12. « Through my sails », cette chanson vient conclure avec grâce, le 7ème album du guitariste Neil Young intitulé « Zuma ». Un album majeur dans sa discographie pléthorique et qui a eu une grande influence sur les rockeurs des années 90. Mais cet ultime morceau est une pièce rapportée, rescapée d’une tentative d’album avortée pour le quatuor Crosby, Stills, Nash & Young. Drogues et querelles intestines auront eu raison de la vie du groupe mais pas de leurs capacités à créer de magnifiques mélodies.

13. Quel bonheur, nous venons tout juste de recevoir à la médiathèque le dernier album de Natalia Lafourcade, « De Todas las Flores » sorti en 2022 mais très mal distribué en France. Star en son pays et très connu sur l’ensemble du continent américain, la chanteuse mexicaine livre un album d’une sensibilité bouleversante mêlant boléro, latin jazz et musique impressionniste. On écoute « Pajarito Colibri » , merveille de délicatesse et d’orchestration subtile : « Petit colibri, n'aie pas peur de sortir / Aujourd'hui le monde veut que tu te réveilles pour être heureux / Petit colibri, n'aie pas peur de vivre / Laisse la nuit sombre et mystérieuse danser pour toi. »

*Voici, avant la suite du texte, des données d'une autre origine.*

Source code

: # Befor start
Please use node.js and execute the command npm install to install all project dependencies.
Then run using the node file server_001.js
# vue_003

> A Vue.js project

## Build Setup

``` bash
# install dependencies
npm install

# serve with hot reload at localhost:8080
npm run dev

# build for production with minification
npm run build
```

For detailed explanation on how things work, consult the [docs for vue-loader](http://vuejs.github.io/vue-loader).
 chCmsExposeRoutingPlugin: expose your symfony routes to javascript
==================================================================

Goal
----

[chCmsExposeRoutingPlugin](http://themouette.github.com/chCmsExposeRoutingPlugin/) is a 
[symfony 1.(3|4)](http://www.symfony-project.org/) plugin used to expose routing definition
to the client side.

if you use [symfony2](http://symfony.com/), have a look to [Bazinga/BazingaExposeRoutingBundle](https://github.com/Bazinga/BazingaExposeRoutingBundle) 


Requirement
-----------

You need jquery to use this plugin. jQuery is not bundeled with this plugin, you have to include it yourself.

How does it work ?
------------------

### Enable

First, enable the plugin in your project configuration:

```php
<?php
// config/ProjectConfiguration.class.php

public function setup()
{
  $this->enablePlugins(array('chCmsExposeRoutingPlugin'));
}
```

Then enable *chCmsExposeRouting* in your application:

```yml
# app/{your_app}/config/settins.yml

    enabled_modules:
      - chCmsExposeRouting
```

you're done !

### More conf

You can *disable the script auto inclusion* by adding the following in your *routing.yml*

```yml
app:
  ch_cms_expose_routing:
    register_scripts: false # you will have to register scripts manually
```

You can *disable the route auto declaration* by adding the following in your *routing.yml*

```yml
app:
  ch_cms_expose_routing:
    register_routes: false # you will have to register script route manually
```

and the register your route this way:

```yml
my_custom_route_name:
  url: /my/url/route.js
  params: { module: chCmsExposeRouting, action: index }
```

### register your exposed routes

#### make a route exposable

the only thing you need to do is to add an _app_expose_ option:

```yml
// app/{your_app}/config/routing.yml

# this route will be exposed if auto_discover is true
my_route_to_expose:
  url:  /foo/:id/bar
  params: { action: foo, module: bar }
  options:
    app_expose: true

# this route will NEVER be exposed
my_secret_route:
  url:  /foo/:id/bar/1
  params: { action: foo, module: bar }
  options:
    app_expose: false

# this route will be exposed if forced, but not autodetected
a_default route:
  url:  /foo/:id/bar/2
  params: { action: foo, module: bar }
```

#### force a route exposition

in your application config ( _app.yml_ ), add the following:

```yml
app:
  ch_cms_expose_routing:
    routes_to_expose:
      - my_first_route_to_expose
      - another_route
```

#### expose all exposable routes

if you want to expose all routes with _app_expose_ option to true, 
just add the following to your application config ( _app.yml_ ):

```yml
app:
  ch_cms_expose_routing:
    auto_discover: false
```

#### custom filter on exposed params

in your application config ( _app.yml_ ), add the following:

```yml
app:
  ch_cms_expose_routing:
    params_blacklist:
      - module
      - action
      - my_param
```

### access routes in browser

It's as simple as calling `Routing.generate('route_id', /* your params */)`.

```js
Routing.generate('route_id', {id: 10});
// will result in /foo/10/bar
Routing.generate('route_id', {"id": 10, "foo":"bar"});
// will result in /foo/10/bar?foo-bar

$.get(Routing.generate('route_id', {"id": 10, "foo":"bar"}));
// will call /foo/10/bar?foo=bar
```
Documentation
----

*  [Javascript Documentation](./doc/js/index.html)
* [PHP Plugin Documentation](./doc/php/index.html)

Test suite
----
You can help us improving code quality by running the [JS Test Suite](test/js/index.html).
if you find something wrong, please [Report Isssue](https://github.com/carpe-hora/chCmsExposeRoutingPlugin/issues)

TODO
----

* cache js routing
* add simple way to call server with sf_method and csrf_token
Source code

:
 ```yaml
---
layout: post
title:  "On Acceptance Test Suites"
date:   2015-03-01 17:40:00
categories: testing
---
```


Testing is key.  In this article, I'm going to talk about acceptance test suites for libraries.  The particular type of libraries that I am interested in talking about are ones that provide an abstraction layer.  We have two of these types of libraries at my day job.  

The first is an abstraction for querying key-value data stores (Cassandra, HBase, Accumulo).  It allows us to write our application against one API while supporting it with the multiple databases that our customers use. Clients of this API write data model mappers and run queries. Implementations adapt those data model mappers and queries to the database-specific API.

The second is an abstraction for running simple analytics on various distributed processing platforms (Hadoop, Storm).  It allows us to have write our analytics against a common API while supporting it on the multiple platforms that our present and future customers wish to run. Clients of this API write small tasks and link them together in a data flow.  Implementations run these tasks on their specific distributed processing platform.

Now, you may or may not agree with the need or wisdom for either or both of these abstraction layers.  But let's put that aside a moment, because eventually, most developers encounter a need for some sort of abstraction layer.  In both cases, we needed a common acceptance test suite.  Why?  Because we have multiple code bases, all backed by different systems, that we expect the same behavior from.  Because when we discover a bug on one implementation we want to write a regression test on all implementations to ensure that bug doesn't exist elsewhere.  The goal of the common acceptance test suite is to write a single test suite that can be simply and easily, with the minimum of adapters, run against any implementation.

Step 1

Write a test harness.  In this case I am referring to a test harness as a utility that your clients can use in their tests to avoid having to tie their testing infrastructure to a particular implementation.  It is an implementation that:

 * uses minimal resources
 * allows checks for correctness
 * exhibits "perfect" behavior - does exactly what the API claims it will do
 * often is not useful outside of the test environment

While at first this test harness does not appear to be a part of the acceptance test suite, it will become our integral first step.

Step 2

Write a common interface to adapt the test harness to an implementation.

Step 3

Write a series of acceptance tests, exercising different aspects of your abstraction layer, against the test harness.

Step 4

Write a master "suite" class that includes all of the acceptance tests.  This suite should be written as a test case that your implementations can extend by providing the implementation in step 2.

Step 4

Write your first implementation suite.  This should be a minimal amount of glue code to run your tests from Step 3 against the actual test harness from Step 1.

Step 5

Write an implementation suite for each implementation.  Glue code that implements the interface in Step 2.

14. « Youwilé » du trio Toto, Bona et Lokua (Guadeloupe, Cameroun et Congo) sorti en 2017 sur leur 2ème album « Bondeko ». Douce mélopée chantée dans la langue du « cœur », langue imaginaire et pourtant si expressive et sublimée par les harmonies vocales du trio.

15. Même démarche avec le jeune Ignacio Maria Gomez, héritier du guitariste folkloriste argentin, Atahualpa Yupanqui. Il quitte l’Argentine pour s’installer au Mexique où il fait la rencontre improbable d’une communauté de musiciens guinéens qui lui enseigne les rythmes mandingues. Et c’est avec cette culture cosmopolite qu’il crée son 1er album « Belesia » en 2020 qu’il décrit comme un voyage vers un pays imaginaire chanté dans une langue imaginaire. Douceur de cette voix qui s’affranchit des contraintes linguistiques pour se concentrer sur la sonorité et le rythme de l’instrument vocal, on écoute le titre « Napin Dya ».

16. Grâce à Internet, depuis plusieurs années de jeunes artistes se font connaître sans être contraint d'emprunter le chemin classique de l'industrie musicale. Le matériel d'enregistrement « home studio » basique est aussi devenu accessible financièrement. On range souvent ces artistes sous l'appellation « lo-fi » diminutif de « low fidelity » pour exprimer l'idée d'un enregistrement de basse qualité. En 2017, un français crée la chaîne youtube « Lofi Girl » qui se consacre à la diffusion en ligne et en continu de musiques « lo-fi » dédiées à la relaxation et à la concentration. Succès international, 13 millions d'abonnés à la chaîne et de nombreux jeunes artistes lancés grâce à leur diffusion sur cette chaîne. En sous-genre de cette esthétique « lo-fi », on trouve la bedroom-pop (tout un programme) et on écoute un de ses représentants, le guitariste-chanteur Puma Blue avec le titre « Super Soft » sorti en 2021 sur l'album « In praise of shadows ».

17. Pour finir, on se réveille avec un morceau culte de hip-hop instrumental athmosphérique « Aruarian Dance » (2004) par le DJ et beatmaker nippon Nujabes (malheureusement décédé en 2010 à l'âge de 36 ans). Morceau extrait de la bande son du non-moins culte manga anime « Samurai Champloo » (meilleure série animée de tous les temps selon moi), et précurseur de l'esthétique « lo-fi » décrite précédemment. Le morceau est construit sur un sample (un extrait) remis en boucle du morceau « The Lamp is Low » du guitariste brésilien Laurindo Almeida qui lui-même reprenait cette chanson populaire des années 30 inspirée de « Pavane pour une infante défunte » de Maurice Ravel. Fait étonnant, si vous cherchez « Aruarian Dance » sur Youtube, vous tomberez d’abord sur une vidéo où le morceau tourne en boucle 1 heure durant. Cette vidéo a été visionnée plus de 10 millions de fois.